Dataset >>

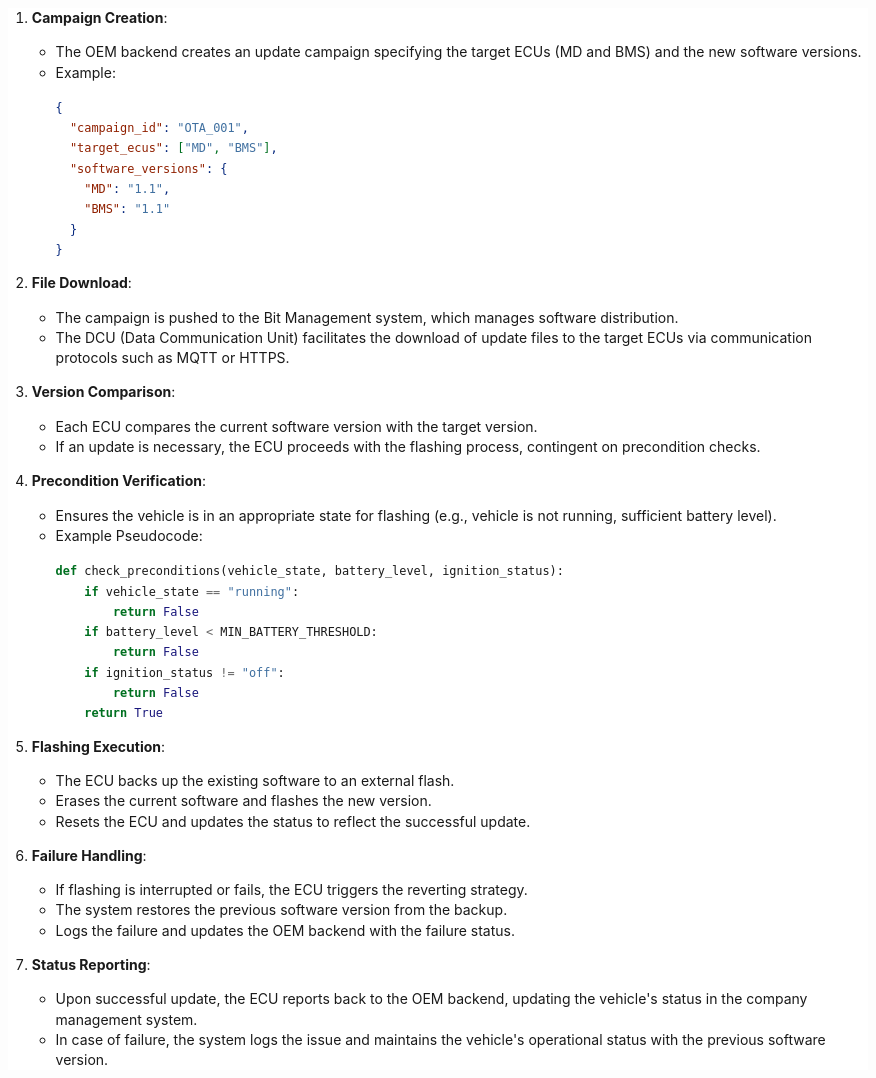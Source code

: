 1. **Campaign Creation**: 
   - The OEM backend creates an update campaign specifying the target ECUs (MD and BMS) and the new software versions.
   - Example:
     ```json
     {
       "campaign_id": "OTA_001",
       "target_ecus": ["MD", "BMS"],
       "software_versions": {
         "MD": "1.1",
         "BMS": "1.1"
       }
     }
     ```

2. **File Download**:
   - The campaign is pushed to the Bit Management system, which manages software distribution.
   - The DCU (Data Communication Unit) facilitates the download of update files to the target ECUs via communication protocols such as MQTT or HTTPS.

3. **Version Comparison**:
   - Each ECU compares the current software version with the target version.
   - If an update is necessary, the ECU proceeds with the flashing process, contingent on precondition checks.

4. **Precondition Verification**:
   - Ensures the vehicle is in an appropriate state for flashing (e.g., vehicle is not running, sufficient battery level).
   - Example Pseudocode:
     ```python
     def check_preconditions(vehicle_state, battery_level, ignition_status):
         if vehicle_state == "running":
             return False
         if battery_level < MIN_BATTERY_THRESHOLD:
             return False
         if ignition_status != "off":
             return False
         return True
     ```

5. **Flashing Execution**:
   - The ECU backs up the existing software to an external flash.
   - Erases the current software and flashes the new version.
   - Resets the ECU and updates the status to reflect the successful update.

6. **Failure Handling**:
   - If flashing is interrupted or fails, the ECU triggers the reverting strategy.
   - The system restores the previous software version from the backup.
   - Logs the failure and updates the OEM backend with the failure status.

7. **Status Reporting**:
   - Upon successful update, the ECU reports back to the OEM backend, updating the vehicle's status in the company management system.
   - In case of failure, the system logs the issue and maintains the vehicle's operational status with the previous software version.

--

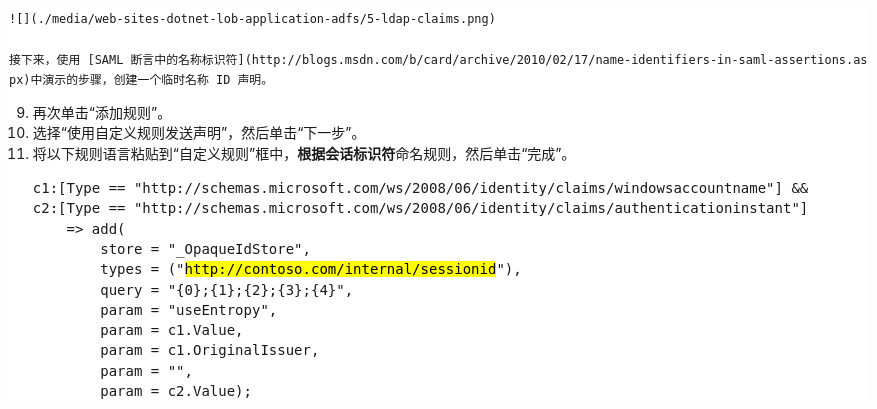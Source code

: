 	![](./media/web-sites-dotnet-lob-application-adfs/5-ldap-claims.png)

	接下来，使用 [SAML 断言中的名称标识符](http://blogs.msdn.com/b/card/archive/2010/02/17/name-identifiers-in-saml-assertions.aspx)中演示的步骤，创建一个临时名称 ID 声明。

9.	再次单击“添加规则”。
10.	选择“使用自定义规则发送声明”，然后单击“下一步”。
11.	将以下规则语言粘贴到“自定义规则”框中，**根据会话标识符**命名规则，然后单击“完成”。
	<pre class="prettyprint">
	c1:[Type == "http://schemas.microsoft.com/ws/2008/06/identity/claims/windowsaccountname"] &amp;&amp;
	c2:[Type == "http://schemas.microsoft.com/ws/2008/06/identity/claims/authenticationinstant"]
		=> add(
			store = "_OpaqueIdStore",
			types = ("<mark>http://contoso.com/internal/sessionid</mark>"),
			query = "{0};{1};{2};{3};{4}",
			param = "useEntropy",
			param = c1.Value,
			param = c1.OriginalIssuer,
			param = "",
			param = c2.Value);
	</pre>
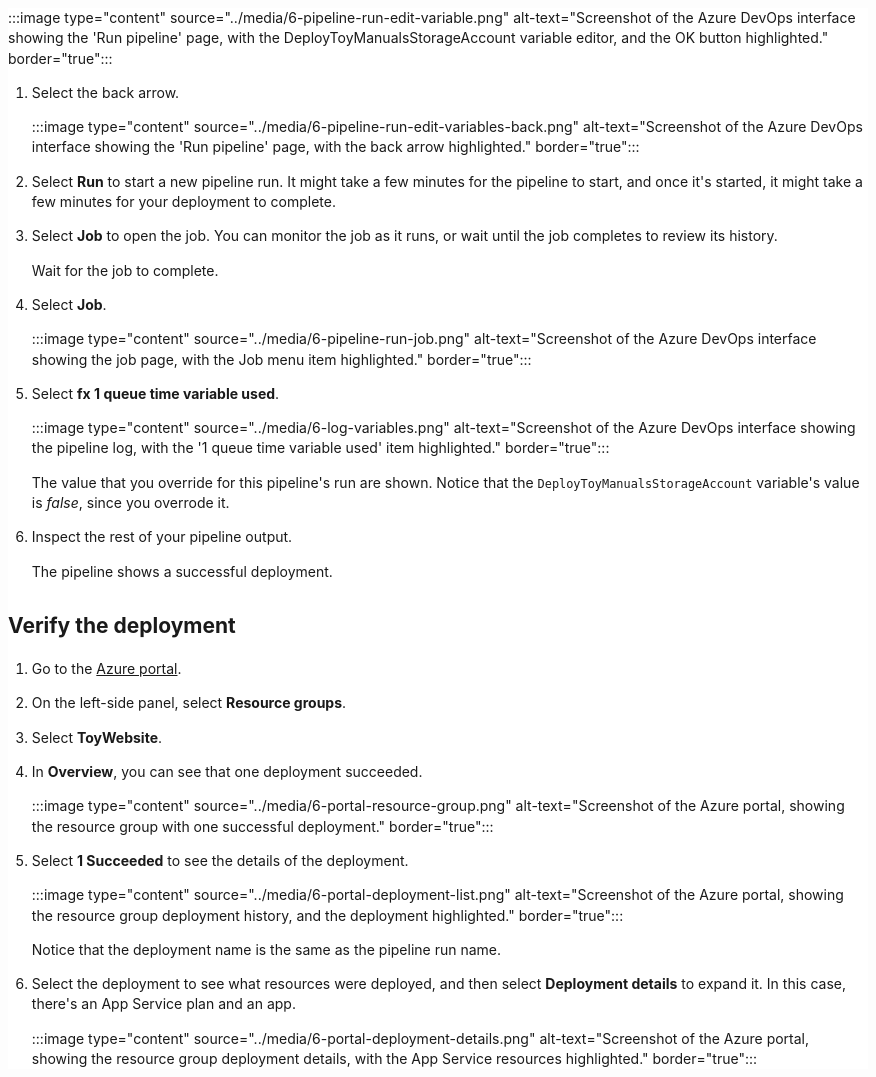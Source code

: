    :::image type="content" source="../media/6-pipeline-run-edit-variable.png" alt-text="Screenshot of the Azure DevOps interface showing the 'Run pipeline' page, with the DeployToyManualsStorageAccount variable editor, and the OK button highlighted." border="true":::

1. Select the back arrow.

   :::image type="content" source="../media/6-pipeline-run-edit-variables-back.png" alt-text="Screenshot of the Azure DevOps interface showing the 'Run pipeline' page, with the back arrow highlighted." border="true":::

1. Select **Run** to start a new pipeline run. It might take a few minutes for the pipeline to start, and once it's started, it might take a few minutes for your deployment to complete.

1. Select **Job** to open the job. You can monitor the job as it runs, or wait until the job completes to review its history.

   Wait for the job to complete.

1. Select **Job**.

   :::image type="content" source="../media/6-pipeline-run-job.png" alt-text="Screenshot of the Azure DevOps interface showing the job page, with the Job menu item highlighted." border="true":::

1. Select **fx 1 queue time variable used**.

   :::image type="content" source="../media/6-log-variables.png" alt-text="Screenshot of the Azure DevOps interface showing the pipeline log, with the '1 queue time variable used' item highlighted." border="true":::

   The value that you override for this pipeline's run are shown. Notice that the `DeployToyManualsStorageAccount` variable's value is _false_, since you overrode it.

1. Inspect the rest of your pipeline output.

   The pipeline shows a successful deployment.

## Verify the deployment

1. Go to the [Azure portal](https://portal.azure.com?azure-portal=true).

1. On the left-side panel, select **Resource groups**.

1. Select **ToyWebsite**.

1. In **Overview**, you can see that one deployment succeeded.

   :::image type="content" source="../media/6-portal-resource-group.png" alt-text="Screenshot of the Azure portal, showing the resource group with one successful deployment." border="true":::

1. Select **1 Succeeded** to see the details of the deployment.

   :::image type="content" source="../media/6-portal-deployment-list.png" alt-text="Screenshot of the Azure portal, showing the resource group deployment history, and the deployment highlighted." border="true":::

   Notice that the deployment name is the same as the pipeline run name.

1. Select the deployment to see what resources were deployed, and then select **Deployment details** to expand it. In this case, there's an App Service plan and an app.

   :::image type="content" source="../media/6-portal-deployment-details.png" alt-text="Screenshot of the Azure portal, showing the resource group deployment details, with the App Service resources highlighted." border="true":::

--

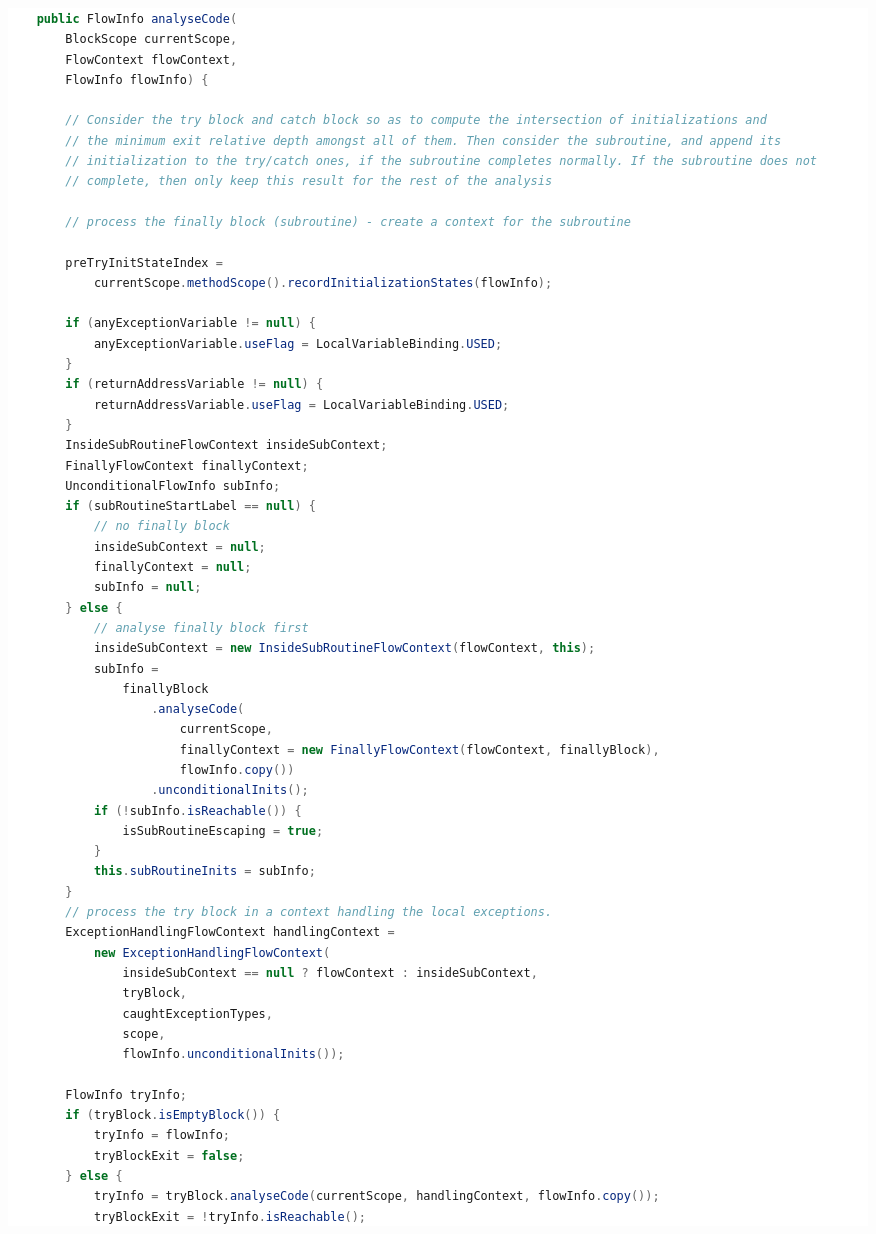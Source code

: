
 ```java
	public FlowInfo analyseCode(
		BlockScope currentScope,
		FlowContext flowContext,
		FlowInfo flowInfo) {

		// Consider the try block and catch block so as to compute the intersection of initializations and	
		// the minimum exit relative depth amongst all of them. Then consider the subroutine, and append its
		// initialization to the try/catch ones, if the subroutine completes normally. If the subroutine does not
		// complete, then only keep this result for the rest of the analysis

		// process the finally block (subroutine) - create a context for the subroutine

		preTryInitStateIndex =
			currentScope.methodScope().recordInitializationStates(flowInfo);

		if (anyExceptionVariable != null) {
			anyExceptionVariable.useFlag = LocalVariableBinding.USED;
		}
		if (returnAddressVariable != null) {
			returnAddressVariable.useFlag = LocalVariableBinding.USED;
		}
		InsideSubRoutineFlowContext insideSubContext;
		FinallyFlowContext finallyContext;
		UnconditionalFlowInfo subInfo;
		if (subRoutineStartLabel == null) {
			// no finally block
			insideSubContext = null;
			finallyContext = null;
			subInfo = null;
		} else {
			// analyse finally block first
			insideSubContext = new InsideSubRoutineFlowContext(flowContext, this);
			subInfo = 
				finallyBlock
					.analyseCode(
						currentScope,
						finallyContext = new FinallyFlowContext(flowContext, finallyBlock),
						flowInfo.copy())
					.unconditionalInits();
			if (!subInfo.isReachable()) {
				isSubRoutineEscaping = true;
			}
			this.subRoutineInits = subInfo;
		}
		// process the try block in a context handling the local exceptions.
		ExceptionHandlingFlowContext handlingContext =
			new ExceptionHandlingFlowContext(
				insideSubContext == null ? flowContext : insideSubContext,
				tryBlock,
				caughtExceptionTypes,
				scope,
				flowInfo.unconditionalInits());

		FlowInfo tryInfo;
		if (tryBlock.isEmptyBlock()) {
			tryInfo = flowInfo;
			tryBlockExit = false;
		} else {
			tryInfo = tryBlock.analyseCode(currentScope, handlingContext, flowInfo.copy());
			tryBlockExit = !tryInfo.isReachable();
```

Task directions >>
Return a copy of each line in the entries that contains "finallyContext".

Answer below >>
		FinallyFlowContext finallyContext;
			finallyContext = null;
						finallyContext = new FinallyFlowContext(flowContext, finallyBlock),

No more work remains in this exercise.